By Wendy Morical
The annual Montana State ritual of Move-In Day has been accomplished. Thousands of students, with boxes and crates of possessions, have been moved into their dorm rooms on campus. Driving to Pilgrim on College Street this past Sunday, I passed clusters of young people with family members loading carts to haul belongings into their new homes. Unexpectedly, tears sprang to my eyes as I watched. I’ve been thinking about what may have triggered that emotional response.
Naturally, there’s nostalgia associated with remembering my parents making that trip with me and the enormity of the shift from being a child in my mom and dad’s house to being an adult in Burton Hall. Poignant, too, is the memory of my own children heading off to school and the conflicting, wrenching emotions that accompanied launching them into their independent lives. We all cheered on Sunday to celebrate Quinn’s college adventure beginning this week, but even that spontaneous, joyful moment was tinged with the sadness of losing Quinn.
Transitions, growth, loss, change: essential qualities of our pilgrimage through life. It can feel overwhelming to tally up the things we’ve had to let go of over the course of a season or year. I’ve lost friends to retirement and relocation, family members to illness and infirmity. Our church family has experienced several deaths during the past year. Rather than keep an ever-growing list of sorrows, however, we might remind ourselves that our lives are a journey – the destination both within us and beyond us. To be human is to experience change.

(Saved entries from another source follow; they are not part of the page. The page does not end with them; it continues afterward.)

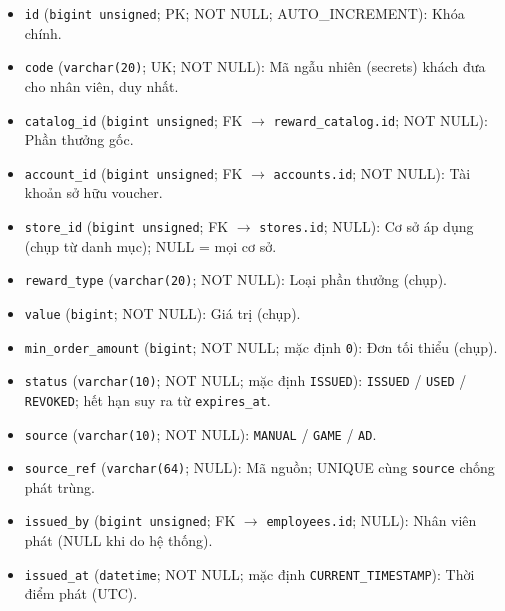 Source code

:\begin{itemize}

\item \texttt{id} (\texttt{bigint unsigned}; PK; NOT NULL; AUTO_INCREMENT): Khóa chính.

\item \texttt{code} (\texttt{varchar(20)}; UK; NOT NULL): Mã ngẫu nhiên (secrets) khách đưa cho nhân viên, duy nhất.

\item \texttt{catalog\_id} (\texttt{bigint unsigned}; FK $\rightarrow$ \texttt{reward\_catalog.id}; NOT NULL): Phần thưởng gốc.

\item \texttt{account\_id} (\texttt{bigint unsigned}; FK $\rightarrow$ \texttt{accounts.id}; NOT NULL): Tài khoản sở hữu voucher.

\item \texttt{store\_id} (\texttt{bigint unsigned}; FK $\rightarrow$ \texttt{stores.id}; NULL): Cơ sở áp dụng (chụp từ danh mục); NULL = mọi cơ sở.

\item \texttt{reward\_type} (\texttt{varchar(20)}; NOT NULL): Loại phần thưởng (chụp).

\item \texttt{value} (\texttt{bigint}; NOT NULL): Giá trị (chụp).

\item \texttt{min\_order\_amount} (\texttt{bigint}; NOT NULL; mặc định \texttt{0}): Đơn tối thiểu (chụp).

\item \texttt{status} (\texttt{varchar(10)}; NOT NULL; mặc định \texttt{ISSUED}): \texttt{ISSUED} / \texttt{USED} / \texttt{REVOKED}; hết hạn suy ra từ \texttt{expires\_at}.

\item \texttt{source} (\texttt{varchar(10)}; NOT NULL): \texttt{MANUAL} / \texttt{GAME} / \texttt{AD}.

\item \texttt{source\_ref} (\texttt{varchar(64)}; NULL): Mã nguồn; UNIQUE cùng \texttt{source} chống phát trùng.

\item \texttt{issued\_by} (\texttt{bigint unsigned}; FK $\rightarrow$ \texttt{employees.id}; NULL): Nhân viên phát (NULL khi do hệ thống).

\item \texttt{issued\_at} (\texttt{datetime}; NOT NULL; mặc định \texttt{CURRENT\_TIMESTAMP}): Thời điểm phát (UTC).


\end{itemize}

Mindfulness practices, prayer, and healthy maturation help us to focus on what David Whyte calls the “eternal now.” Our existence, a daily gift, and our journey, a series of revelations, comprise our own pilgrim’s journey:
“The great measure of the pilgrim journey of human maturation is the increasing understanding that we move through life in the blink of an eye; that we are not long with the privilege of having eyes to see, ears to hear, a voice with which to speak and arms to put round a loved one; that we are simply passing through. We are creatures made real through contact, meeting and then moving on; creatures who, saying hello and saying goodbye, strangely, never get to choose one above the other.” (Whyte, Consolations, p.186)
My spontaneous tears at witnessing a happy day in the lives of total strangers were a result, I believe, of an elemental awareness of this eternal movement. It’s hard to be human, but God’s goodness and love surround and sustain us at every juncture in our pilgrimage. The miracle is that an ending for us may be another’s beginning – in this life or the next. May we embrace our journeys and give thanks for the revelation of each day.